What the exercise asks — In the entries that follow, the lines from the one with "- URL: https://github.com/microsoft/OmniParser" through the one with "- 简介: 无代码LLM平台可启动API和ETL管道来构建非结构化文档" are the ones to write out, exactly and with both ends included. Nothing else should appear.

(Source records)
=== Begin Enclosure ===

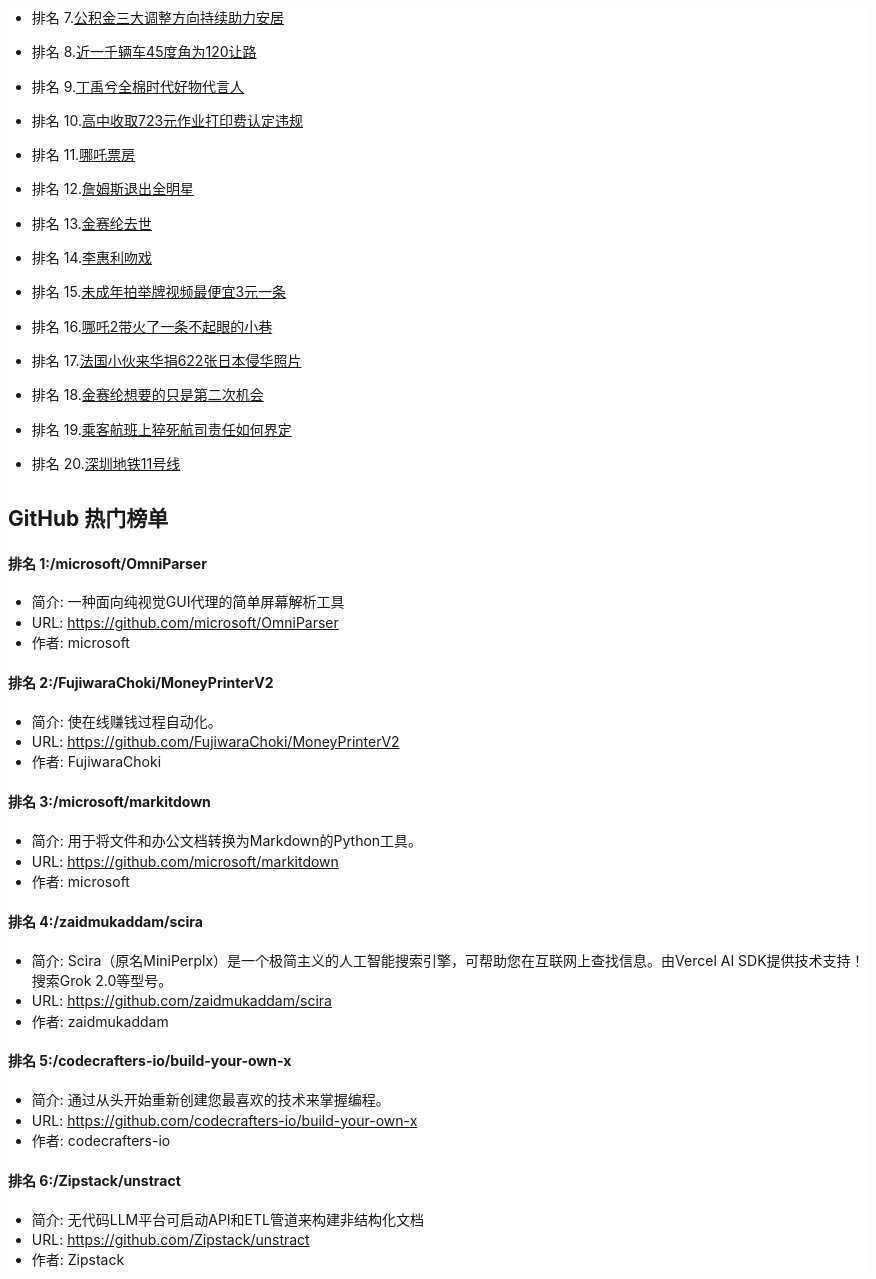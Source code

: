 - 排名 7.[公积金三大调整方向持续助力安居](https://s.weibo.com/weibo?q=公积金三大调整方向持续助力安居)

- 排名 8.[近一千辆车45度角为120让路](https://s.weibo.com/weibo?q=近一千辆车45度角为120让路)

- 排名 9.[丁禹兮全棉时代好物代言人](https://s.weibo.com/weibo?q=丁禹兮全棉时代好物代言人)

- 排名 10.[高中收取723元作业打印费认定违规](https://s.weibo.com/weibo?q=高中收取723元作业打印费认定违规)

- 排名 11.[哪吒票房](https://s.weibo.com/weibo?q=哪吒票房)

- 排名 12.[詹姆斯退出全明星](https://s.weibo.com/weibo?q=詹姆斯退出全明星)

- 排名 13.[金赛纶去世](https://s.weibo.com/weibo?q=金赛纶去世)

- 排名 14.[李惠利吻戏](https://s.weibo.com/weibo?q=李惠利吻戏)

- 排名 15.[未成年拍举牌视频最便宜3元一条](https://s.weibo.com/weibo?q=未成年拍举牌视频最便宜3元一条)

- 排名 16.[哪吒2带火了一条不起眼的小巷](https://s.weibo.com/weibo?q=哪吒2带火了一条不起眼的小巷)

- 排名 17.[法国小伙来华捐622张日本侵华照片](https://s.weibo.com/weibo?q=法国小伙来华捐622张日本侵华照片)

- 排名 18.[金赛纶想要的只是第二次机会](https://s.weibo.com/weibo?q=金赛纶想要的只是第二次机会)

- 排名 19.[乘客航班上猝死航司责任如何界定](https://s.weibo.com/weibo?q=乘客航班上猝死航司责任如何界定)

- 排名 20.[深圳地铁11号线](https://s.weibo.com/weibo?q=深圳地铁11号线)
## GitHub 热门榜单

#### 排名 1:/microsoft/OmniParser
- 简介: 一种面向纯视觉GUI代理的简单屏幕解析工具
- URL: https://github.com/microsoft/OmniParser
- 作者: microsoft 

#### 排名 2:/FujiwaraChoki/MoneyPrinterV2
- 简介: 使在线赚钱过程自动化。
- URL: https://github.com/FujiwaraChoki/MoneyPrinterV2
- 作者: FujiwaraChoki 

#### 排名 3:/microsoft/markitdown
- 简介: 用于将文件和办公文档转换为Markdown的Python工具。
- URL: https://github.com/microsoft/markitdown
- 作者: microsoft 

#### 排名 4:/zaidmukaddam/scira
- 简介: Scira（原名MiniPerplx）是一个极简主义的人工智能搜索引擎，可帮助您在互联网上查找信息。由Vercel AI SDK提供技术支持！搜索Grok 2.0等型号。
- URL: https://github.com/zaidmukaddam/scira
- 作者: zaidmukaddam 

#### 排名 5:/codecrafters-io/build-your-own-x
- 简介: 通过从头开始重新创建您最喜欢的技术来掌握编程。
- URL: https://github.com/codecrafters-io/build-your-own-x
- 作者: codecrafters-io 

#### 排名 6:/Zipstack/unstract
- 简介: 无代码LLM平台可启动API和ETL管道来构建非结构化文档
- URL: https://github.com/Zipstack/unstract
- 作者: Zipstack 
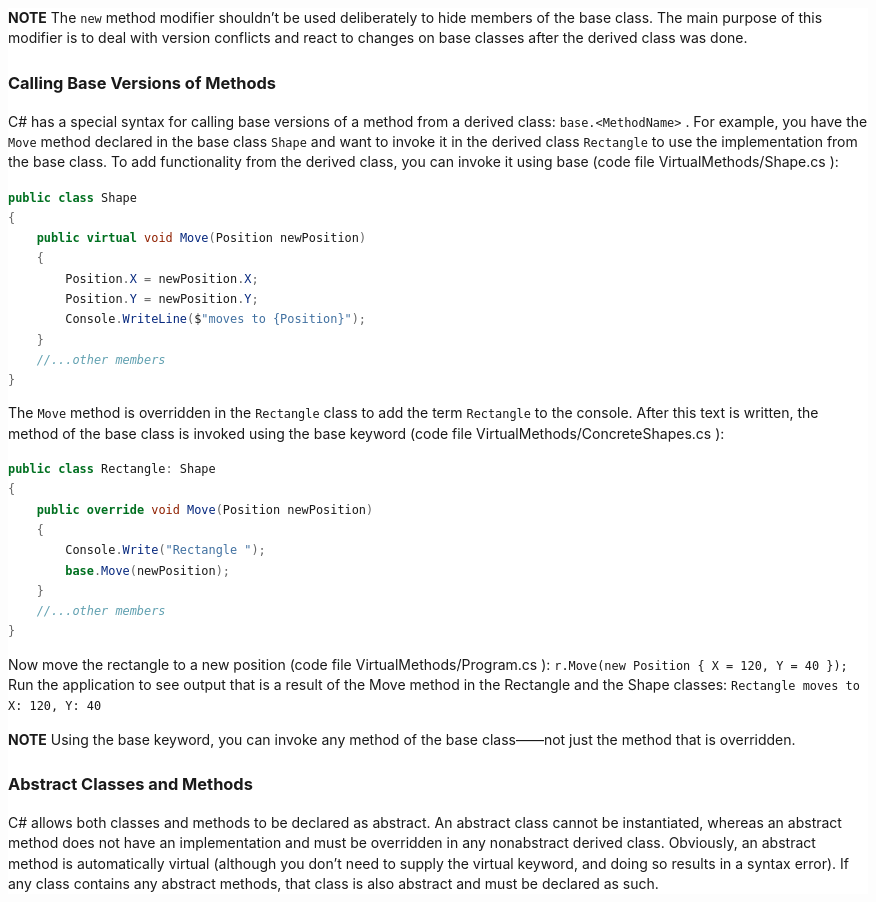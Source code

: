 **NOTE**
The `new` method modifier shouldn’t be used deliberately to hide
members of the base class. The main purpose of this modifier is to
deal with version conflicts and react to changes on base classes
after the derived class was done.

### Calling Base Versions of Methods
C# has a special syntax for calling base versions of a method from a
derived class: `base.<MethodName>` . For example, you have the `Move`
method declared in the base class `Shape` and want to invoke it in the
derived class `Rectangle` to use the implementation from the base class.
To add functionality from the derived class, you can invoke it using
base (code file VirtualMethods/Shape.cs ):
```c#
public class Shape
{
    public virtual void Move(Position newPosition)
    {
        Position.X = newPosition.X;
        Position.Y = newPosition.Y;
        Console.WriteLine($"moves to {Position}");
    }
    //...other members
}
```
The `Move` method is overridden in the `Rectangle` class to add the term
`Rectangle` to the console. After this text is written, the method of the
base class is invoked using the base keyword (code file
VirtualMethods/ConcreteShapes.cs ):
```c#
public class Rectangle: Shape
{
    public override void Move(Position newPosition)
    {
        Console.Write("Rectangle ");
        base.Move(newPosition);
    }
    //...other members
}
```
Now move the rectangle to a new position (code file
VirtualMethods/Program.cs ):
`r.Move(new Position { X = 120, Y = 40 });`
Run the application to see output that is a result of the Move method in
the Rectangle and the Shape classes:
`Rectangle moves to X: 120, Y: 40`

**NOTE**
Using the base keyword, you can invoke any method of the base
class——not just the method that is overridden.

### Abstract Classes and Methods
C# allows both classes and methods to be declared as abstract. An
abstract class cannot be instantiated, whereas an abstract method does
not have an implementation and must be overridden in any
nonabstract derived class. Obviously, an abstract method is
automatically virtual (although you don’t need to supply the virtual
keyword, and doing so results in a syntax error). If any class contains
any abstract methods, that class is also abstract and must be declared
as such.
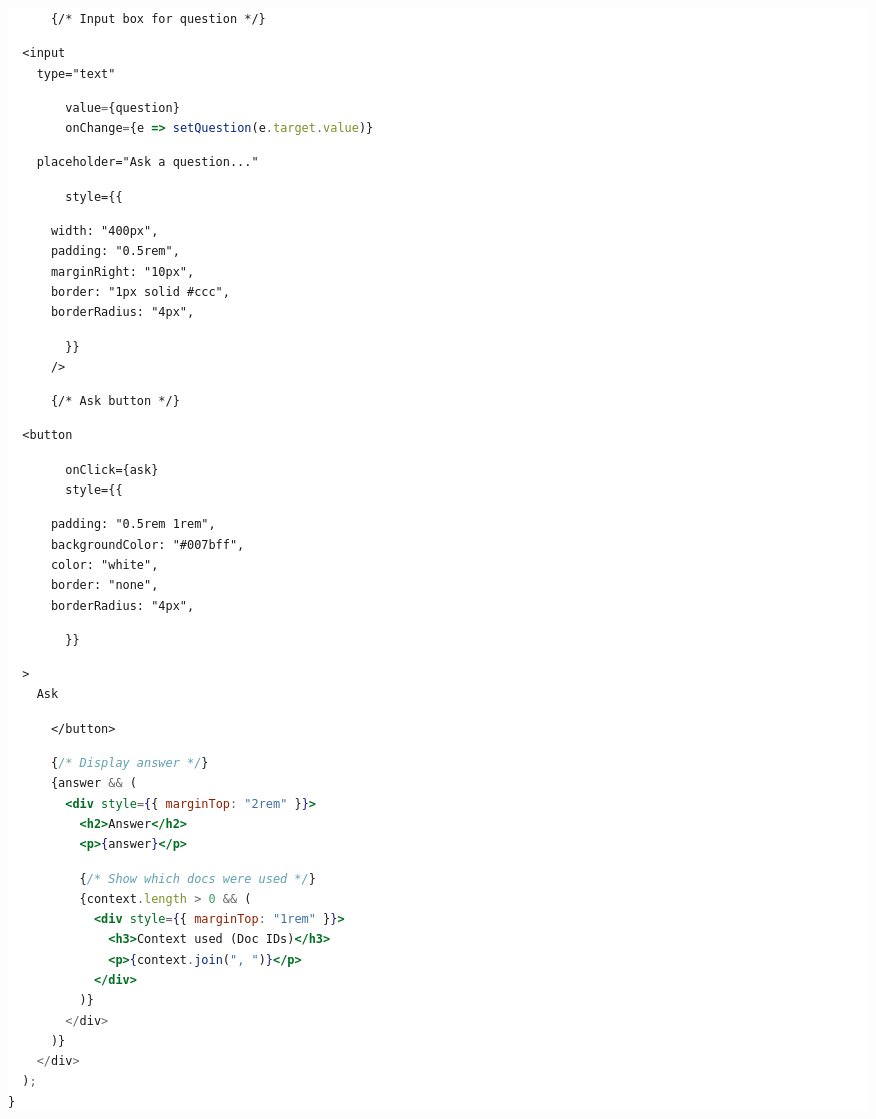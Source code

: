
```text
      {/* Input box for question */}
```
      <input
        type="text"
```js
        value={question}
        onChange={e => setQuestion(e.target.value)}
```
        placeholder="Ask a question..."
```text
        style={{
```
          width: "400px",
          padding: "0.5rem",
          marginRight: "10px",
          border: "1px solid #ccc",
          borderRadius: "4px",
```text
        }}
      />
```

```text
      {/* Ask button */}
```
      <button
```text
        onClick={ask}
        style={{
```
          padding: "0.5rem 1rem",
          backgroundColor: "#007bff",
          color: "white",
          border: "none",
          borderRadius: "4px",
```text
        }}
```
      >
        Ask
```text
      </button>
```

```jsx
      {/* Display answer */}
      {answer && (
        <div style={{ marginTop: "2rem" }}>
          <h2>Answer</h2>
          <p>{answer}</p>
```

```jsx
          {/* Show which docs were used */}
          {context.length > 0 && (
            <div style={{ marginTop: "1rem" }}>
              <h3>Context used (Doc IDs)</h3>
              <p>{context.join(", ")}</p>
            </div>
          )}
        </div>
      )}
    </div>
  );
}
```
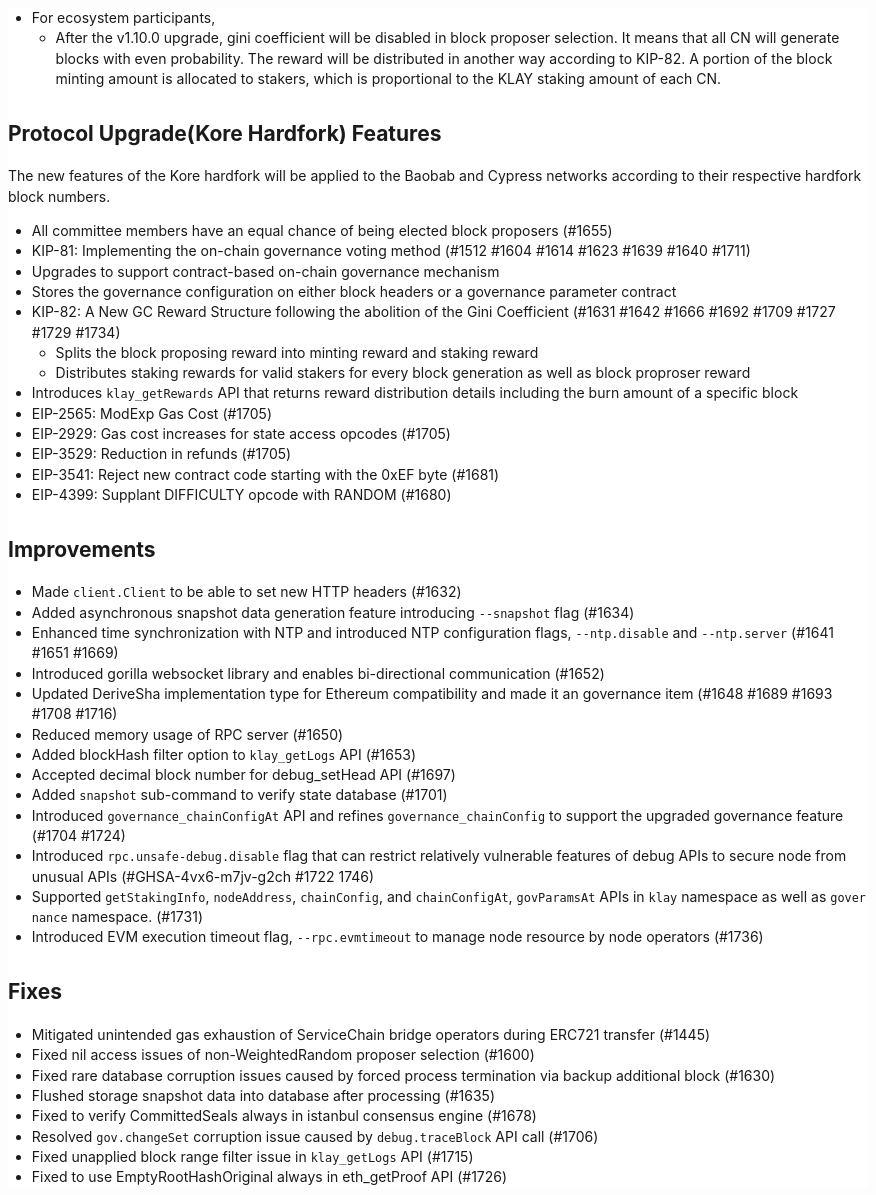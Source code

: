 - For ecosystem participants,
  - After the v1.10.0 upgrade, gini coefficient will be disabled in block proposer selection. It means that all CN will generate blocks with even probability. The reward will be distributed in another way according to KIP-82. A portion of the block minting amount is allocated to stakers, which is proportional to the KLAY staking amount of each CN.


## Protocol Upgrade(Kore Hardfork) Features
The new features of the Kore hardfork will be applied to the Baobab and Cypress networks according to their respective hardfork block numbers.
- All committee members have an equal chance of being elected block proposers (#1655)
- KIP-81: Implementing the on-chain governance voting method (#1512 #1604 #1614 #1623 #1639 #1640 #1711)
- Upgrades to support contract-based on-chain governance mechanism
- Stores the governance configuration on either block headers or a governance parameter contract
- KIP-82: A New GC Reward Structure following the abolition of the Gini Coefficient (#1631 #1642 #1666 #1692 #1709 #1727 #1729 #1734)
	- Splits the block proposing reward into minting reward and staking reward
	- Distributes staking rewards for valid stakers for every block generation as well as block proproser reward
- Introduces `klay_getRewards` API that returns reward distribution details including the burn amount of a specific block
- EIP-2565: ModExp Gas Cost (#1705)
- EIP-2929: Gas cost increases for state access opcodes (#1705)
- EIP-3529: Reduction in refunds (#1705)
- EIP-3541: Reject new contract code starting with the 0xEF byte (#1681)
- EIP-4399: Supplant DIFFICULTY opcode with RANDOM (#1680)


## Improvements
- Made `client.Client` to be able to set new HTTP headers (#1632)
- Added asynchronous snapshot data generation feature introducing `--snapshot` flag (#1634)
- Enhanced time synchronization with NTP and introduced NTP configuration flags, `--ntp.disable` and `--ntp.server` (#1641 #1651 #1669)
- Introduced gorilla websocket library and enables bi-directional communication (#1652)
- Updated DeriveSha implementation type for Ethereum compatibility and made it an governance item (#1648 #1689 #1693 #1708 #1716)
- Reduced memory usage of RPC server (#1650)
- Added blockHash filter option to `klay_getLogs` API (#1653)
- Accepted decimal block number for debug_setHead API (#1697)
- Added `snapshot` sub-command to verify state database (#1701)
- Introduced `governance_chainConfigAt` API and refines `governance_chainConfig` to support the upgraded governance feature (#1704 #1724)
- Introduced `rpc.unsafe-debug.disable` flag that can restrict relatively vulnerable features of debug APIs to secure node from unusual APIs (#GHSA-4vx6-m7jv-g2ch #1722 1746) 
- Supported `getStakingInfo`, `nodeAddress`, `chainConfig`, and `chainConfigAt`, `govParamsAt` APIs in `klay` namespace as well as `governance` namespace. (#1731)
- Introduced EVM execution timeout flag, `--rpc.evmtimeout` to manage node resource by node operators (#1736) 


## Fixes
- Mitigated unintended gas exhaustion of ServiceChain bridge operators during ERC721 transfer (#1445)
- Fixed nil access issues of non-WeightedRandom proposer selection (#1600)
- Fixed rare database corruption issues caused by forced process termination via backup additional block (#1630)
- Flushed storage snapshot data into database after processing (#1635)
- Fixed to verify CommittedSeals always in istanbul consensus engine (#1678)
- Resolved `gov.changeSet` corruption issue caused by `debug.traceBlock` API call (#1706)
- Fixed unapplied block range filter issue in `klay_getLogs` API (#1715)
- Fixed to use EmptyRootHashOriginal always in eth_getProof API (#1726)
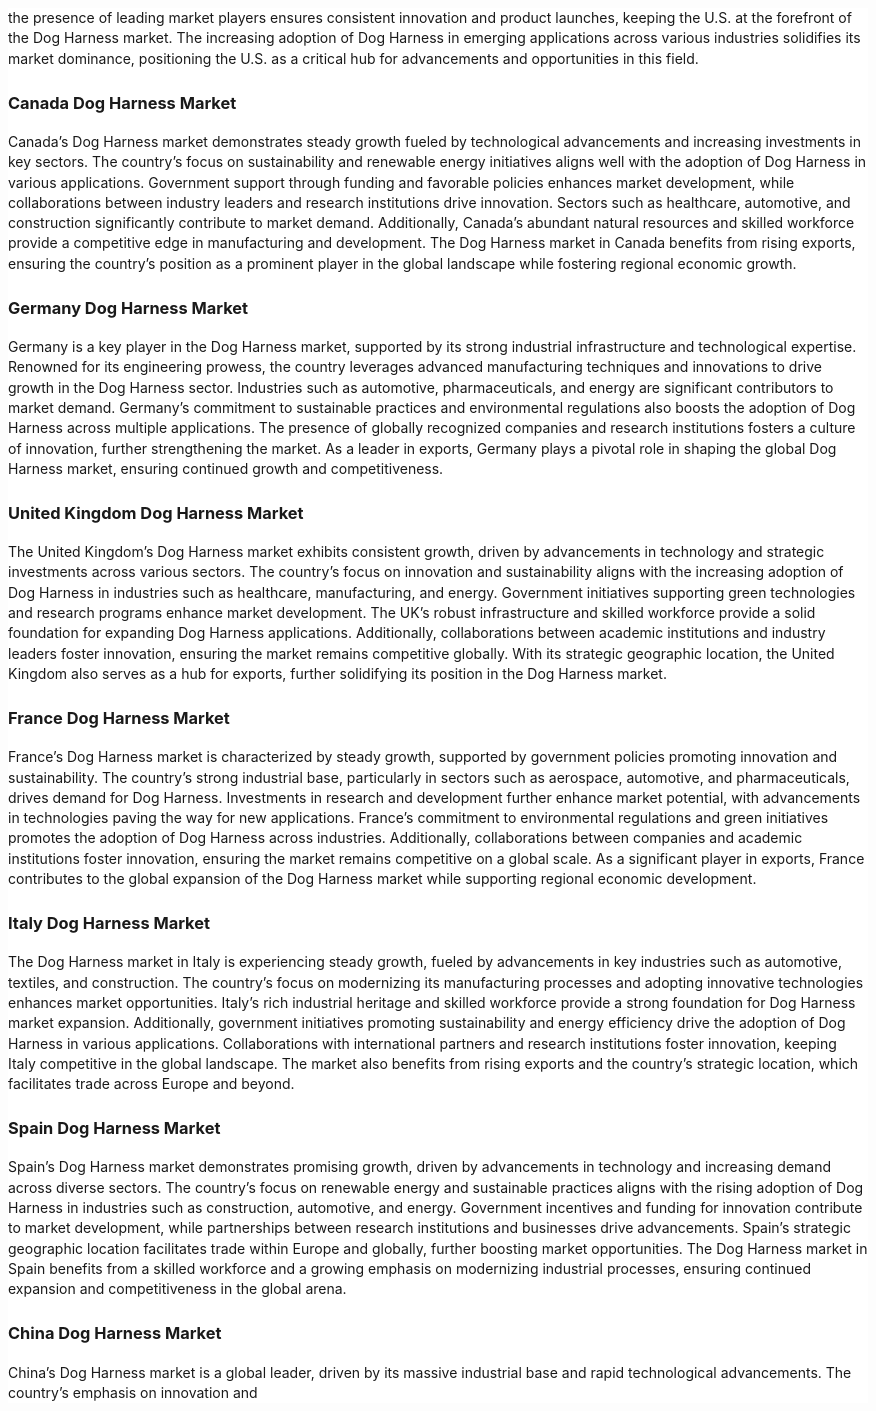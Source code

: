 the presence of leading market players ensures consistent innovation and product launches, keeping the U.S. at the forefront of the Dog Harness market. The increasing adoption of Dog Harness in emerging applications across various industries solidifies its market dominance, positioning the U.S. as a critical hub for advancements and opportunities in this field.</p><h3>Canada Dog Harness Market</h3><p>Canada&rsquo;s Dog Harness market demonstrates steady growth fueled by technological advancements and increasing investments in key sectors. The country&rsquo;s focus on sustainability and renewable energy initiatives aligns well with the adoption of Dog Harness in various applications. Government support through funding and favorable policies enhances market development, while collaborations between industry leaders and research institutions drive innovation. Sectors such as healthcare, automotive, and construction significantly contribute to market demand. Additionally, Canada&rsquo;s abundant natural resources and skilled workforce provide a competitive edge in manufacturing and development. The Dog Harness market in Canada benefits from rising exports, ensuring the country&rsquo;s position as a prominent player in the global landscape while fostering regional economic growth.</p><h3>Germany Dog Harness Market</h3><p>Germany is a key player in the Dog Harness market, supported by its strong industrial infrastructure and technological expertise. Renowned for its engineering prowess, the country leverages advanced manufacturing techniques and innovations to drive growth in the Dog Harness sector. Industries such as automotive, pharmaceuticals, and energy are significant contributors to market demand. Germany&rsquo;s commitment to sustainable practices and environmental regulations also boosts the adoption of Dog Harness across multiple applications. The presence of globally recognized companies and research institutions fosters a culture of innovation, further strengthening the market. As a leader in exports, Germany plays a pivotal role in shaping the global Dog Harness market, ensuring continued growth and competitiveness.</p><h3>United Kingdom Dog Harness Market</h3><p>The United Kingdom&rsquo;s Dog Harness market exhibits consistent growth, driven by advancements in technology and strategic investments across various sectors. The country&rsquo;s focus on innovation and sustainability aligns with the increasing adoption of Dog Harness in industries such as healthcare, manufacturing, and energy. Government initiatives supporting green technologies and research programs enhance market development. The UK&rsquo;s robust infrastructure and skilled workforce provide a solid foundation for expanding Dog Harness applications. Additionally, collaborations between academic institutions and industry leaders foster innovation, ensuring the market remains competitive globally. With its strategic geographic location, the United Kingdom also serves as a hub for exports, further solidifying its position in the Dog Harness market.</p><h3>France Dog Harness Market</h3><p>France&rsquo;s Dog Harness market is characterized by steady growth, supported by government policies promoting innovation and sustainability. The country&rsquo;s strong industrial base, particularly in sectors such as aerospace, automotive, and pharmaceuticals, drives demand for Dog Harness. Investments in research and development further enhance market potential, with advancements in technologies paving the way for new applications. France&rsquo;s commitment to environmental regulations and green initiatives promotes the adoption of Dog Harness across industries. Additionally, collaborations between companies and academic institutions foster innovation, ensuring the market remains competitive on a global scale. As a significant player in exports, France contributes to the global expansion of the Dog Harness market while supporting regional economic development.</p><h3>Italy Dog Harness Market</h3><p>The Dog Harness market in Italy is experiencing steady growth, fueled by advancements in key industries such as automotive, textiles, and construction. The country&rsquo;s focus on modernizing its manufacturing processes and adopting innovative technologies enhances market opportunities. Italy&rsquo;s rich industrial heritage and skilled workforce provide a strong foundation for Dog Harness market expansion. Additionally, government initiatives promoting sustainability and energy efficiency drive the adoption of Dog Harness in various applications. Collaborations with international partners and research institutions foster innovation, keeping Italy competitive in the global landscape. The market also benefits from rising exports and the country&rsquo;s strategic location, which facilitates trade across Europe and beyond.</p><h3>Spain Dog Harness Market</h3><p>Spain&rsquo;s Dog Harness market demonstrates promising growth, driven by advancements in technology and increasing demand across diverse sectors. The country&rsquo;s focus on renewable energy and sustainable practices aligns with the rising adoption of Dog Harness in industries such as construction, automotive, and energy. Government incentives and funding for innovation contribute to market development, while partnerships between research institutions and businesses drive advancements. Spain&rsquo;s strategic geographic location facilitates trade within Europe and globally, further boosting market opportunities. The Dog Harness market in Spain benefits from a skilled workforce and a growing emphasis on modernizing industrial processes, ensuring continued expansion and competitiveness in the global arena.</p><h3>China Dog Harness Market</h3><p>China&rsquo;s Dog Harness market is a global leader, driven by its massive industrial base and rapid technological advancements. The country&rsquo;s emphasis on innovation and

=== End Enclosure ===

Written solution —
- URL: https://github.com/microsoft/OmniParser
- 作者: microsoft 

#### 排名 2:/FujiwaraChoki/MoneyPrinterV2
- 简介: 使在线赚钱过程自动化。
- URL: https://github.com/FujiwaraChoki/MoneyPrinterV2
- 作者: FujiwaraChoki 

#### 排名 3:/microsoft/markitdown
- 简介: 用于将文件和办公文档转换为Markdown的Python工具。
- URL: https://github.com/microsoft/markitdown
- 作者: microsoft 

#### 排名 4:/zaidmukaddam/scira
- 简介: Scira（原名MiniPerplx）是一个极简主义的人工智能搜索引擎，可帮助您在互联网上查找信息。由Vercel AI SDK提供技术支持！搜索Grok 2.0等型号。
- URL: https://github.com/zaidmukaddam/scira
- 作者: zaidmukaddam 

#### 排名 5:/codecrafters-io/build-your-own-x
- 简介: 通过从头开始重新创建您最喜欢的技术来掌握编程。
- URL: https://github.com/codecrafters-io/build-your-own-x
- 作者: codecrafters-io 

#### 排名 6:/Zipstack/unstract
- 简介: 无代码LLM平台可启动API和ETL管道来构建非结构化文档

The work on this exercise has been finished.